Darwin’s good friend and co-creator of the evolutionary paradigm, Alfred Russell Wallace, was a spiritualist. Though he never wavered on the efficacy of the evolutionary paradigm, Wallace’s adherence to spiritualism was an embarrassment to Darwin, especially when Wallace came to the public defense of a popular “spirit medium” being prosecuted for fraud.

The third possible impetus for rejecting his “conviction” in the divine was the evolutionary paradigm, itself. In a July 3, 1881, letter to William Graham, Darwin acknowledged his “inward conviction … that the universe is not the result of chance”, but he concluded:

“But then with me the horrid doubt always arises whether the convictions of man’s mind, which has been developed from the mind of the lower animals, are of any value or at all trustworthy. Would any one trust in the convictions of a monkey’s mind, if there are any convictions in such a mind?”

The first two potential reasons for Darwin’s rejection of belief in God are speculative. They are possible personal motivations, but the last one is the reason that Darwin identified, so I will focus on it.

Darwin rejected his “inward conviction” by relying on his intellect. Through his intellect, he developed the evolutionary paradigm, among other things, which called his inward conviction into question.

The incongruity in his logic is that his inward conviction and his intellect come from the same source – “from the mind of the lower animals”. If his inward conviction was suspect on the evolutionary paradigm, then his intellect suffered from the same defect. Thus, he should have also applied the same defect to his intellect and wondered:

“Would any one trust in the [intellect] of a monkey’s mind, if there [is] any [intellect] in such a mind?”

From his starting premise, that human beings developed from lower life forms by random chance acting on mutations in a purely material process, Darwin’s should have realized that he could not trust his intellectual ability any more than his inward conviction.

Again, we find a premise that is self-refuting. Darwin apparently took it on faith that he could trust his intellect, though his own logic betrays him.

Darwin may have had more personal reasons for rejecting his previous conviction. The grief over the death his daughter may have motivated Darwin to reject the idea of God. The embarrassment with his spiritualist friend may have spooked Darwin from considering metaphysical reality. Regardless, the ultimate reason Darwin gave for rejecting the idea of God is flawed

In all of this, though, it becomes clear that we set up our syllogisms either to allow for proof of God or to limit or exclude it. If we are really interested in finding an answer to the question, we need to have a worldview robust enough to allow for the existence of God. We need to be open to the possibility.

One thing we wouldn’t do, if we really want to determine the truth, is booby trap the process to default to failure. We may succeed in never “finding” God that way, but it won’t be for the fact that He doesn’t exist.

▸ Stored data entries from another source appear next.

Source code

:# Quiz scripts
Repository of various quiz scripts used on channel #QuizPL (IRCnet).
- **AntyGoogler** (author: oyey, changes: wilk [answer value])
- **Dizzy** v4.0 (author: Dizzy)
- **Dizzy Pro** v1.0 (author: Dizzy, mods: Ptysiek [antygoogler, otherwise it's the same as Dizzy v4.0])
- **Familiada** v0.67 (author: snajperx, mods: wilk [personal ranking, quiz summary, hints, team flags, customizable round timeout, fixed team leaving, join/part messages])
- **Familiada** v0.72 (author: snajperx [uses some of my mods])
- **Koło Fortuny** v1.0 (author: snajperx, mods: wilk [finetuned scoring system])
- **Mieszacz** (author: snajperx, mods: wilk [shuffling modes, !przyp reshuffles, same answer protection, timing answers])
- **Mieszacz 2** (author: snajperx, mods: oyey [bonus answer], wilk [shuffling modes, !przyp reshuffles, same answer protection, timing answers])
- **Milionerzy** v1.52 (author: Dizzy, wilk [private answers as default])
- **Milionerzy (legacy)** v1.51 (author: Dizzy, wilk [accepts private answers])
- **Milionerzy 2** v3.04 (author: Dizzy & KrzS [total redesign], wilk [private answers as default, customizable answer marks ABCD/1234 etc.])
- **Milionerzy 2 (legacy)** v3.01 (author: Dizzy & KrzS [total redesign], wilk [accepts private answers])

I think the reader might find this postscript interesting. AJ Ayer had a near death experience late in his life that shook his worldview considerably. Interestingly, he didn’t ultimately change his worldview publicly. He was so committed to it that the old dog wasn’t willing to learn a new trick. A legitimate question remains, though, whether he might have changed his view privately. If you are interested, read On the Near-Death Experience of an Atheist and Speculation on Its Effect.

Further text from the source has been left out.